### Your goal
Where does the string "preferences" appear in the material? Copy each line that holds it.

### Supplied records
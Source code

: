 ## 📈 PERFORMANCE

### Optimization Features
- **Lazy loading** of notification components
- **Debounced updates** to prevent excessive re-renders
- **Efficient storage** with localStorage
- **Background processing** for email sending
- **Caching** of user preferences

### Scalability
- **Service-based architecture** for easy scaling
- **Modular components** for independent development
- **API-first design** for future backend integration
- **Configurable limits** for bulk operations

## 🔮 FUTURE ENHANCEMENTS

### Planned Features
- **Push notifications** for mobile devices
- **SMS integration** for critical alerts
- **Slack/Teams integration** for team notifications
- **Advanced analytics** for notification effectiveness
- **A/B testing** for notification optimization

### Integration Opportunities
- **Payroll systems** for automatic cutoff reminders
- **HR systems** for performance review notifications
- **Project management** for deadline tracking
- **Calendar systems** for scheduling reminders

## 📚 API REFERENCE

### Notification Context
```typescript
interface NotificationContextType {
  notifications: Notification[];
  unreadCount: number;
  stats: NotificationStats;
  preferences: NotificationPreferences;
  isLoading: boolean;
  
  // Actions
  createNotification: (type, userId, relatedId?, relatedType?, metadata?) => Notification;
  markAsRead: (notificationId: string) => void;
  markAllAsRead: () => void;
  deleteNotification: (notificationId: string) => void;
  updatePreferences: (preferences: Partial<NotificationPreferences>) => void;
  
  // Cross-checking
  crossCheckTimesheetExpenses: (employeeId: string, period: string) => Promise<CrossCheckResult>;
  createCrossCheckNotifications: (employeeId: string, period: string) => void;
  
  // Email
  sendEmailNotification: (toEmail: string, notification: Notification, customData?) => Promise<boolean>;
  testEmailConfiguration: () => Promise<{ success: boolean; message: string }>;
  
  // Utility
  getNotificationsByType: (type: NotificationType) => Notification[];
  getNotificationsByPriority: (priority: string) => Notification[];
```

### Answer to this exercise
- **Caching** of user preferences
  preferences: NotificationPreferences;
  updatePreferences: (preferences: Partial<NotificationPreferences>) => void;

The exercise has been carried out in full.